Task instructions:
Using the records below, filter out every line that lacks "height" and copy the rest.

Raw data Block Start

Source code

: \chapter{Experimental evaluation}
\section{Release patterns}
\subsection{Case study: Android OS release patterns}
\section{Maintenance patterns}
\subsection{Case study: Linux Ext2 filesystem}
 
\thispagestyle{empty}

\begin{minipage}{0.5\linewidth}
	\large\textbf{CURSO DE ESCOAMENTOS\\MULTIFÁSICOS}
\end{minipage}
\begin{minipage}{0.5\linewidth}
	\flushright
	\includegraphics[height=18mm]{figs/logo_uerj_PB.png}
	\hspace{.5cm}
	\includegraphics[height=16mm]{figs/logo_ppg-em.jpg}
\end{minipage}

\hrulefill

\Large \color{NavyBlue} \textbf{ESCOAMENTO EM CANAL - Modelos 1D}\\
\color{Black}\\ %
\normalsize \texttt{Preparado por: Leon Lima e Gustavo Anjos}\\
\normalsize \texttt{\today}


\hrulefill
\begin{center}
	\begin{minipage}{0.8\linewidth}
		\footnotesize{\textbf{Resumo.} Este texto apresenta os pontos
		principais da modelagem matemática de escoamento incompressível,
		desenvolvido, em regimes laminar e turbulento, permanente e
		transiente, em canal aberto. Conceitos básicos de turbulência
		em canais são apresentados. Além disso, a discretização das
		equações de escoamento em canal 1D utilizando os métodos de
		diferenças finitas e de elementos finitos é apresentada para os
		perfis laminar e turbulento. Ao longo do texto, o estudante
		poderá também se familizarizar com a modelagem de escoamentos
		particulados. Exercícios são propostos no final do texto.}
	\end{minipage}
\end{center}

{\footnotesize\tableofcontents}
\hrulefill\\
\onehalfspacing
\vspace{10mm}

Raw data Block End

Response below:
	\includegraphics[height=18mm]{figs/logo_uerj_PB.png}
	\includegraphics[height=16mm]{figs/logo_ppg-em.jpg}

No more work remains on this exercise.